• _Task brief_:
Only lines containing the string "サンプル" belong in the answer; copy all of them from the entries.

• _Extracted material_:
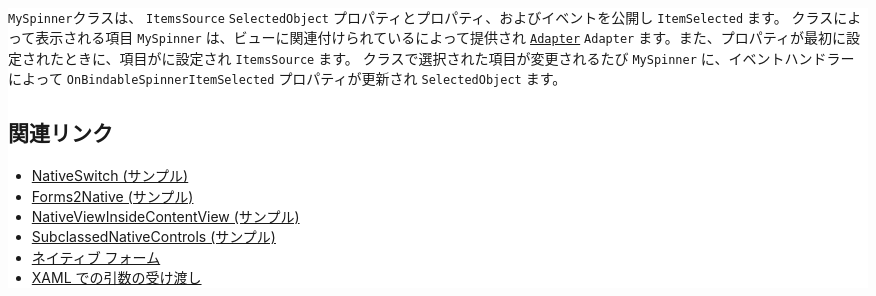 `MySpinner`クラスは、 `ItemsSource` `SelectedObject` プロパティとプロパティ、およびイベントを公開し `ItemSelected` ます。 クラスによって表示される項目 `MySpinner` は、ビューに関連付けられているによって提供され [`Adapter`](xref:Android.Widget.Adapter) `Adapter` ます。また、プロパティが最初に設定されたときに、項目がに設定され `ItemsSource` ます。 クラスで選択された項目が変更されるたび `MySpinner` に、イベントハンドラーによって `OnBindableSpinnerItemSelected` プロパティが更新され `SelectedObject` ます。

## <a name="related-links"></a>関連リンク

- [NativeSwitch (サンプル)](/samples/xamarin/xamarin-forms-samples/userinterface-nativeviews-nativeswitch)
- [Forms2Native (サンプル)](/samples/xamarin/xamarin-forms-samples/forms2native)
- [NativeViewInsideContentView (サンプル)](/samples/xamarin/xamarin-forms-samples/userinterface-nativeviews-nativeviewinsidecontentview)
- [SubclassedNativeControls (サンプル)](/samples/xamarin/xamarin-forms-samples/userinterface-nativeviews-subclassednativecontrols)
- [ネイティブ フォーム](~/xamarin-forms/platform/native-forms.md)
- [XAML での引数の受け渡し](~/xamarin-forms/xaml/passing-arguments.md)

• _Task solution_:
- [NativeSwitch (サンプル)](/samples/xamarin/xamarin-forms-samples/userinterface-nativeviews-nativeswitch)
- [Forms2Native (サンプル)](/samples/xamarin/xamarin-forms-samples/forms2native)
- [NativeViewInsideContentView (サンプル)](/samples/xamarin/xamarin-forms-samples/userinterface-nativeviews-nativeviewinsidecontentview)
- [SubclassedNativeControls (サンプル)](/samples/xamarin/xamarin-forms-samples/userinterface-nativeviews-subclassednativecontrols)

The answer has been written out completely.